As more and more women began to spend less and less time outside the home, naturally, there was less time for home-cooked meals. I know someone here (as it usually happens) will step up and say that it is possible to have two parents working full-time outside the home, and still provide wholesome regular meals. It is possible, but it requires exertion not everyone can be up to. I will go farther and say that after a day spent at work, there might also come sense of entitlement. I just spent nine hours at the office, why should I stand up like some drudge and cook? Let someone else do that for a change.

I'm not saying it always happens, I'm not laying down rules, and I really and truly don't pretend to have all the answers, or even any at all. But this, I hope I may be allowed to say - a mother at home, if the circumstances are favorable, provides the basis for rich, satisfying home life nothing else can make.


Kate said...

As a Registered Dietitian in the US, Amen sister, AMEN.

SBCE said...

I'm glad to read your comment about "cooking from scratch from simple basic supermarket products"

Now that I'm a "retired" career woman with a few years of cooking under my belt I'm realizing how much I don't know about nutrition. All that information out there about "organic, home-grown, home raised, whole grain" can be very bewildering. Advice from others (usually offered without my asking for it!) can likewise be bewildering.

I home cook all of our suppers, and cook lunches of chili or soup as my husband likes to take that to work.

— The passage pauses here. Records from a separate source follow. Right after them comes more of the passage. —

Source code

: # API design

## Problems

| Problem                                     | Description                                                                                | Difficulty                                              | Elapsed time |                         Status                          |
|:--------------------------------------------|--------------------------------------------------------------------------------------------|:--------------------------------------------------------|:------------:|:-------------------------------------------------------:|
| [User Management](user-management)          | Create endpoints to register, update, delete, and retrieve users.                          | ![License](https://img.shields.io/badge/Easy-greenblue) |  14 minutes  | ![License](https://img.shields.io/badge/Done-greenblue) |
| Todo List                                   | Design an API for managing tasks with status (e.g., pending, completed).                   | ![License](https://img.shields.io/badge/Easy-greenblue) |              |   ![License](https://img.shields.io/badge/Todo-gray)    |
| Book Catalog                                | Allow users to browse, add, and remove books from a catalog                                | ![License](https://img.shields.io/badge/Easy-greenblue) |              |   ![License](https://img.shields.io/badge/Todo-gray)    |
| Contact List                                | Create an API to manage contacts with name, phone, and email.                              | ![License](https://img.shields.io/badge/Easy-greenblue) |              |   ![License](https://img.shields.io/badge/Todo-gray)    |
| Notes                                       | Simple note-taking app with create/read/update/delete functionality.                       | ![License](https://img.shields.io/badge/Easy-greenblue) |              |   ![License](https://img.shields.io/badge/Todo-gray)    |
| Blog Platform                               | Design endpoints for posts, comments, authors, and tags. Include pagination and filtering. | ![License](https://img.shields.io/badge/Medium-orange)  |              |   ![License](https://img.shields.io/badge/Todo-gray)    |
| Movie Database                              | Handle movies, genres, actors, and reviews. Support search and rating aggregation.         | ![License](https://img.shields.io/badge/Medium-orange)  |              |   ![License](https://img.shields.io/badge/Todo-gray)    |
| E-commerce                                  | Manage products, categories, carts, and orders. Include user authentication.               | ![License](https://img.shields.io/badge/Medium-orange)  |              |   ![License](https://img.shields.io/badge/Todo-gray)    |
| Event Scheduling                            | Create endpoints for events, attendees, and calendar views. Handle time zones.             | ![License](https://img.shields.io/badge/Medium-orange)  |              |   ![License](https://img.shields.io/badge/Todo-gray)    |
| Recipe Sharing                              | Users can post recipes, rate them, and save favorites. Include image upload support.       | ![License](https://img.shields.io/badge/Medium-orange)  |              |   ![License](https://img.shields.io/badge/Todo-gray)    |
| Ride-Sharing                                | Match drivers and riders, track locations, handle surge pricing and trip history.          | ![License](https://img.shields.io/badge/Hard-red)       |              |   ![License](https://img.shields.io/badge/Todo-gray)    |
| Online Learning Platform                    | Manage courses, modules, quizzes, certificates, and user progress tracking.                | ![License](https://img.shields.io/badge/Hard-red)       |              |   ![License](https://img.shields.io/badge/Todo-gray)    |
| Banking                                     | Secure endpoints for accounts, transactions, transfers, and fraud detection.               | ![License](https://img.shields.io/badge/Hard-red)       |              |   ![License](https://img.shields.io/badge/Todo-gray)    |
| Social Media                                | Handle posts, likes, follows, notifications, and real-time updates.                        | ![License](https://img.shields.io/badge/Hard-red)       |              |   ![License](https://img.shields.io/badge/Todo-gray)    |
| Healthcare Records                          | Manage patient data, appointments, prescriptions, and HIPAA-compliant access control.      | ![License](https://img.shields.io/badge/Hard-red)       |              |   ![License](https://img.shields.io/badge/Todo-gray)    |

Moral support for doing the best I can is appreciated!

Lady Anne said...

Anna, you really do need to reach the children. American schools don't teach what was called Home Economics when I was a student, and most of the girls who gradute can barely sew on a button, never mind actually make a meal.

I sometimes teach basic cooking at a local shelter for homeless families. A lot of the residents are young women escaping a violent situation, and they are just lost. They don't even know how to cook oatmeal! To these young ladies, a "homecooked" pizza is one they buy frozen and bake at home, rather than calling for Pizza Hut to deliver.

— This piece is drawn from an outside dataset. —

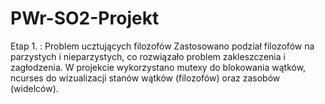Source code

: # PWr-SO2-Projekt
Etap 1. : Problem ucztujących filozofów
Zastosowano podział filozofów na parzystych i nieparzystych, co rozwiązało problem zakleszczenia i zagłodzenia.
W projekcie wykorzystano mutexy do blokowania wątków, ncurses do wizualizacji stanów wątków (filozofów) oraz zasobów (widelców).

When I show them how to roast a chicken, then make a cold sliced platter, chicken a la king, and finally a pot of soup, they are astounded. Soup? It doesn't come from a can? Wonder of wonders!

No wonder they work in officees. They aren't fit to keep house. (Oh, meow!)

Leanne said...

Lady Anne - I think it is great that you offer your skills to teach cooking at the homeless shelter. I understand your astonishment; we used to provide a meal at our church that was mostly attended by kids who came to our Wednesday night programs, and I was completely shocked when one of them saw a fresh veggie tray and said with big eyes, "I've only seen vegetables look like this on tv!!" However, your tone comes across a bit harsh and condescending. Be thankful that you have the privilege of being a part of breaking the cycle of violence, poor health and poverty in the lives of these women.

As someone who currently works in an office [and is fully capable of cooking a nutritious meal from scratch!], I find your last comment to be a bit mean-spirited as well. I would much rather be at home, but for now, we need the income that my office job provides. I could whine and moan about it, but I would rather just work on keeping a positive attitude until I am able to cut back on my hours outside of the home. No, my home does not always look as organized as I would like it to look, as my husband and I both work full time - but I am thankful that our incomes provide a roof over our head AND that nutritious food that we are both able to make into delicious and unprocessed meals!!!